The Raisins The Sun-Maid

Where would this blog be without a massive infusion of dried fruits? From sun-soaked South Africa to the mediteranean climes of California dried fruits have been sent out to the entire world. Without them where would be the the Plum Pudding, the Birthday Cake the Christmas Cake and the Mince Pie? These pages come from a pamphlet issued by the California Raisin Advisory Board around the late seventies, early eighties.

In 1873, Francis T. Eisen planted an experimental vineyard of Muscat grapes on 25 acres along Fancher Creek, just east of Fresno, California.

Once raisins were established as a marketable crop which grew and dried well under the Californian sun, raisin grape-growing areas expanded rapidly in the late 19th century.

Packing houses quickly became a vital link between the grower and the consumer, employing hundreds of people. These facilities received the sun-dried raisins from growers, and stored, processed, packaged, and shipped throughout the United States.

When the transcontinental railroad was completed in 1869, farmers and growers were able to quickly transport products from the West to new markets and the earliest successful efforts to form a cooperative business by raisin growers began in 1898.
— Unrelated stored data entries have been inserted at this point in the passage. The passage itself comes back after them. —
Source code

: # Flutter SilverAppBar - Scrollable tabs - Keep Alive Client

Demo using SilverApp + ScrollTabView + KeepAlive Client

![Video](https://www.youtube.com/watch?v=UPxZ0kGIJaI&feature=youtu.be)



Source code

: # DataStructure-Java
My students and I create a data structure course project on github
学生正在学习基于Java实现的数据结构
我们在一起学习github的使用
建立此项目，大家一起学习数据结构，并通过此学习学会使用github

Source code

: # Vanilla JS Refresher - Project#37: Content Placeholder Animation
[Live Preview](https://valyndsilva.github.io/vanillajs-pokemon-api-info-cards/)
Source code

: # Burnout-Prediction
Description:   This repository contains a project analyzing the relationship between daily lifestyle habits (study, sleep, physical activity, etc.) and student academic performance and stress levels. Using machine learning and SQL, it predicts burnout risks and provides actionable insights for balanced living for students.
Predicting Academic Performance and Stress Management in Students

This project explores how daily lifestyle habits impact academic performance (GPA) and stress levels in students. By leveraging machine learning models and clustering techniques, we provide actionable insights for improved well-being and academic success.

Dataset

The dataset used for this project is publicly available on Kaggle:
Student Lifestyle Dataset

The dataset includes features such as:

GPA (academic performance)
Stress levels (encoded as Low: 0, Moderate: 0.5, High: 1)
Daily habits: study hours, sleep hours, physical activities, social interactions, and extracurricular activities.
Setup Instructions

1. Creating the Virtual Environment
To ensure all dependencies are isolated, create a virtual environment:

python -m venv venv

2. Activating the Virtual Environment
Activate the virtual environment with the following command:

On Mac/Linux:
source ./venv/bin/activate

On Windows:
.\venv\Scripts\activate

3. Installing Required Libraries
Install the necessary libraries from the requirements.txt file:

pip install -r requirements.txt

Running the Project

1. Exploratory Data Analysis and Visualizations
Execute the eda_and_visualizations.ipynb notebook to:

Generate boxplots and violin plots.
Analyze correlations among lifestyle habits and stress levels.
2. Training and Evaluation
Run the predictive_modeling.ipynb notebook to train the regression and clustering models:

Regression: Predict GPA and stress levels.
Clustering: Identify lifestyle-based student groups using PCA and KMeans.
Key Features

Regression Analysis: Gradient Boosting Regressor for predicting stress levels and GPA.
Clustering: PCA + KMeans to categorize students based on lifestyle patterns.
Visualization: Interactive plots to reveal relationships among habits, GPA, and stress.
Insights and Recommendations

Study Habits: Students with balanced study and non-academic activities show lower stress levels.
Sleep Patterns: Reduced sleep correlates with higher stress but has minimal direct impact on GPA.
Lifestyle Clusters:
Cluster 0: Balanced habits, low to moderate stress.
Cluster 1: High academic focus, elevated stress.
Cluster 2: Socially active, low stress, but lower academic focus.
By 1903 a privately owned cooperative of raisin growers had become the largest raisin and dried fruit processor in the world, producing 120 million lbs of raisins a year and was established in 1912 as the California Associated Raisin Company. In 1915, the brand name Sun-Maid, coined by advertising executive E.A. Berg and was adopted by the organization in 1922 and re-branded as the Sun-Maid Growers of California to identify more closely with its nationally recognized brand. The Sun-Maid cooperative comprised some 850 family farmers growing raisins within a 100 mile radius of the processing plant.

Packaged in a red box featuring the iconic ‘Sun-Maid Girl’ wearing a red sunbonnet, the raisins are picked at harvest time, usually late August to early September having beem dried naturally in the sun, either by hand-picking and laying them out or by allowing them to dry-on-the-vine for mechanical harvesting, after some fourteen days, they are processed, packaged and shipped to customers around the world.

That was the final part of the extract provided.